#### [Entries provided]
□ □ □

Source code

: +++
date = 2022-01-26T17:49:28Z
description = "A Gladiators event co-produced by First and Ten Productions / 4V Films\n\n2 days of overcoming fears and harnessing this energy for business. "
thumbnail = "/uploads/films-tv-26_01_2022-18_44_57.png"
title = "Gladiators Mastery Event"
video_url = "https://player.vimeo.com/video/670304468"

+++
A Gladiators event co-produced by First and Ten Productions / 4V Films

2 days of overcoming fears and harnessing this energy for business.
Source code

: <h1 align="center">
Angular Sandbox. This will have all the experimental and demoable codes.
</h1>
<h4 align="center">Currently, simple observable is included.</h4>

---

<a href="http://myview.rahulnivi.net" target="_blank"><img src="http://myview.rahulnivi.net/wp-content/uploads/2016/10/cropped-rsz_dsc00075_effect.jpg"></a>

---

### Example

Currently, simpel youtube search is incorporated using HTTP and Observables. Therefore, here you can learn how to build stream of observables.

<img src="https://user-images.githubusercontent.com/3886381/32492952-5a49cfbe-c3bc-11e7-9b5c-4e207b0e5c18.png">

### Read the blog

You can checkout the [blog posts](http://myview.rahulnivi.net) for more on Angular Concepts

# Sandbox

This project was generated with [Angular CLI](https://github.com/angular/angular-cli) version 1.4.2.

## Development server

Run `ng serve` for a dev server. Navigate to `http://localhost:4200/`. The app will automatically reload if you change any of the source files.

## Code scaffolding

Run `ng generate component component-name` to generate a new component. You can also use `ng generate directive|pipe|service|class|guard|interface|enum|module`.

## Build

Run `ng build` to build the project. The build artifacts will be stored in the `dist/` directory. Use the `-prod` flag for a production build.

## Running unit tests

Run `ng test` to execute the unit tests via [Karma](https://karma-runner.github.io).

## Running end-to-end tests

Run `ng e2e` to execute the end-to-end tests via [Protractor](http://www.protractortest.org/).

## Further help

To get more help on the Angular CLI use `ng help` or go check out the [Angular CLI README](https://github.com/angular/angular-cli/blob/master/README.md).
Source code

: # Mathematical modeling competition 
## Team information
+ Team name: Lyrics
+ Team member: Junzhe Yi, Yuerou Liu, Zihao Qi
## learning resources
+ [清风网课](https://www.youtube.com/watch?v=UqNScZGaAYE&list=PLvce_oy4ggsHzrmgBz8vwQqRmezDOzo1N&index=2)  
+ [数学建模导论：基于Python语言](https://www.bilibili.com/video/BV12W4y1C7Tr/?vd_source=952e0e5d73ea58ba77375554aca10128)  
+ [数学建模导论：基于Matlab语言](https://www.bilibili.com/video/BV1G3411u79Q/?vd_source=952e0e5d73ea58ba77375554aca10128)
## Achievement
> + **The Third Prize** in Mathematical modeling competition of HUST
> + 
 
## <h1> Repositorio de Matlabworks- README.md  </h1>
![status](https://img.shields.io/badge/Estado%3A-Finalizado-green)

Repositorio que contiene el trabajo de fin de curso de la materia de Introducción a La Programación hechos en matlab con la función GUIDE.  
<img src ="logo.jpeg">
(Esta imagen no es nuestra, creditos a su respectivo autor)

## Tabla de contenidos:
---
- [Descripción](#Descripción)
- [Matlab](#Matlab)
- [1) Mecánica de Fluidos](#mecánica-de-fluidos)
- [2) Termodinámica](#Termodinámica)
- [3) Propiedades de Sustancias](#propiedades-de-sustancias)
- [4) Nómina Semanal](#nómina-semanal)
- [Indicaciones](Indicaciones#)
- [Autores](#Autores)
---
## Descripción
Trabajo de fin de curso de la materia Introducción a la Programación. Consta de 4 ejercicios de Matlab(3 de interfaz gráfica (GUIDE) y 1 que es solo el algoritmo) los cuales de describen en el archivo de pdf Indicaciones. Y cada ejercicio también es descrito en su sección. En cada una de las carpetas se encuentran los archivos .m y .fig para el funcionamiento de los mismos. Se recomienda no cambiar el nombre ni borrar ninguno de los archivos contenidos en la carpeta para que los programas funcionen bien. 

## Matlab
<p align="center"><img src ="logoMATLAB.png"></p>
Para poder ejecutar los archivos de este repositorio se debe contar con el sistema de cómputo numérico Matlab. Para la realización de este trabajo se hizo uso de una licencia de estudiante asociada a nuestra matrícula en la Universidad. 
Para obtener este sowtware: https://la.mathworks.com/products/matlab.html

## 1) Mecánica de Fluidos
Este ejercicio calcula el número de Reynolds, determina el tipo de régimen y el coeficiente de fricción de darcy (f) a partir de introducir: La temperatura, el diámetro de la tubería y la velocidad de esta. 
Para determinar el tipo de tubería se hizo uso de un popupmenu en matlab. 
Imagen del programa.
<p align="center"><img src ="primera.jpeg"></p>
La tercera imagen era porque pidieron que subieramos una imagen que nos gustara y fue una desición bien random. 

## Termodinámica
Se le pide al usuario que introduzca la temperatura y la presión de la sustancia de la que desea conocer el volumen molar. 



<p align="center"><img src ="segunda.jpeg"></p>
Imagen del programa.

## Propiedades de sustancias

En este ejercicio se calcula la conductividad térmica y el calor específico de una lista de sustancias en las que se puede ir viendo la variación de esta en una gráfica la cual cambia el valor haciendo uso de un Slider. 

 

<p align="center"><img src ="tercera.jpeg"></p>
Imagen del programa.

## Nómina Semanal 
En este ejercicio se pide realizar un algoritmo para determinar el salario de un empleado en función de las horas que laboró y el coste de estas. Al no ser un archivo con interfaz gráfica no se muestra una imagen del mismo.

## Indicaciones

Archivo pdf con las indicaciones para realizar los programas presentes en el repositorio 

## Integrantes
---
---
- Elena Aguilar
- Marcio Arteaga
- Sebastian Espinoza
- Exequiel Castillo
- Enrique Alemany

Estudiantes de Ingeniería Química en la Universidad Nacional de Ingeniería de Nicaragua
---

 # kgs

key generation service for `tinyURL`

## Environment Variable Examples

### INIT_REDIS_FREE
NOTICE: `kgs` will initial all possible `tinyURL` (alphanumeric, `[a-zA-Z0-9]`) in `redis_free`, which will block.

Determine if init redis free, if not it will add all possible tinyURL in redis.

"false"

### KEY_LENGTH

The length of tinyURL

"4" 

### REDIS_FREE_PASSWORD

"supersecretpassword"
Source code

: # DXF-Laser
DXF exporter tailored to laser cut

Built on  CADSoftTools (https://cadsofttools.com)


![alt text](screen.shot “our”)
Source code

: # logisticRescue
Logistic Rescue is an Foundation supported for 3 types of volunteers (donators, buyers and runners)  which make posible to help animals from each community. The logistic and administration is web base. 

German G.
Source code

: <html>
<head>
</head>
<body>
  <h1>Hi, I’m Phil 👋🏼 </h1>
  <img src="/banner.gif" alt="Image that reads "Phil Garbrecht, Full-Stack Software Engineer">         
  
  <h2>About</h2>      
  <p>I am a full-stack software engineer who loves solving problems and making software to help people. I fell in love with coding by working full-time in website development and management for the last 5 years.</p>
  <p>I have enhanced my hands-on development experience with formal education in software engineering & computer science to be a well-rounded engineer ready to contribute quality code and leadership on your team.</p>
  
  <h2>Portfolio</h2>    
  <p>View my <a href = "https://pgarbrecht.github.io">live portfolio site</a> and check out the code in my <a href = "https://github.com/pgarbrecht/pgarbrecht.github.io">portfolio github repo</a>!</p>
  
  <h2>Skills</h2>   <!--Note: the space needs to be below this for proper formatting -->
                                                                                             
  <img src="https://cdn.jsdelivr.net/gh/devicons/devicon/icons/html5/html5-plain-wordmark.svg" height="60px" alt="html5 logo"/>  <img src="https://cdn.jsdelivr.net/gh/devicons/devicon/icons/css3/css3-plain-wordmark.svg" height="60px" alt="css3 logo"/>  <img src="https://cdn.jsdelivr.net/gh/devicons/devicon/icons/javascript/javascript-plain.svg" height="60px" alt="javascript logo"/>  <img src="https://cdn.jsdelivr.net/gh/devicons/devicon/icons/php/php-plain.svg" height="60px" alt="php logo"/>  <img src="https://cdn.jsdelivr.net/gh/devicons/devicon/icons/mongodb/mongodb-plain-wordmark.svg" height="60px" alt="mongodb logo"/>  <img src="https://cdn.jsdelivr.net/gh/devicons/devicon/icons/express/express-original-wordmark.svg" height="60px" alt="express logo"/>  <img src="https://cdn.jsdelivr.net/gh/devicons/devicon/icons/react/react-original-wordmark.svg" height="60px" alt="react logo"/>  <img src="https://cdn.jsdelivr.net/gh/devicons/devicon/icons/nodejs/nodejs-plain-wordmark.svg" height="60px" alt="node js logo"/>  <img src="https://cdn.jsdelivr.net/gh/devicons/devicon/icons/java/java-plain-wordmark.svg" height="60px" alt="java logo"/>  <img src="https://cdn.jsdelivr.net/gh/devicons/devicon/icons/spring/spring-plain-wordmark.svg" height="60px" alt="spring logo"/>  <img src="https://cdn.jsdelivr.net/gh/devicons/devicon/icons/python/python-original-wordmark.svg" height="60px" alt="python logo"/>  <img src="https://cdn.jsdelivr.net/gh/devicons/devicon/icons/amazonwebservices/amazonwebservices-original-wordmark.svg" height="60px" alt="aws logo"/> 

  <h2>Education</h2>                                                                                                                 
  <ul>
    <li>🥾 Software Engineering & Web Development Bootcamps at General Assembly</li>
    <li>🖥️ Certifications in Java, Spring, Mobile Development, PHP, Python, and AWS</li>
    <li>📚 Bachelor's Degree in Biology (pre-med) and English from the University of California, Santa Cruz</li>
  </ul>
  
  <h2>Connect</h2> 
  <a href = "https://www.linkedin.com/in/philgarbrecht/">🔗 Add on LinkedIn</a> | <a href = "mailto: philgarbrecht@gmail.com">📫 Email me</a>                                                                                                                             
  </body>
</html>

□ □ □

#### [Description of the task]
From the data above, return every line from the line that has "## Integrantes" up to and including the line that has "<h2>About</h2>", exactly.

#### [Task response]
## Integrantes
---
---
- Elena Aguilar
- Marcio Arteaga
- Sebastian Espinoza
- Exequiel Castillo
- Enrique Alemany

Estudiantes de Ingeniería Química en la Universidad Nacional de Ingeniería de Nicaragua
---

 # kgs

key generation service for `tinyURL`

## Environment Variable Examples

### INIT_REDIS_FREE
NOTICE: `kgs` will initial all possible `tinyURL` (alphanumeric, `[a-zA-Z0-9]`) in `redis_free`, which will block.

Determine if init redis free, if not it will add all possible tinyURL in redis.

"false"

### KEY_LENGTH

The length of tinyURL

"4" 

### REDIS_FREE_PASSWORD

"supersecretpassword"
Source code

: # DXF-Laser
DXF exporter tailored to laser cut

Built on  CADSoftTools (https://cadsofttools.com)


![alt text](screen.shot “our”)
Source code

: # logisticRescue
Logistic Rescue is an Foundation supported for 3 types of volunteers (donators, buyers and runners)  which make posible to help animals from each community. The logistic and administration is web base. 

German G.
Source code

: <html>
<head>
</head>
<body>
  <h1>Hi, I’m Phil 👋🏼 </h1>
  <img src="/banner.gif" alt="Image that reads "Phil Garbrecht, Full-Stack Software Engineer">         
  
  <h2>About</h2>      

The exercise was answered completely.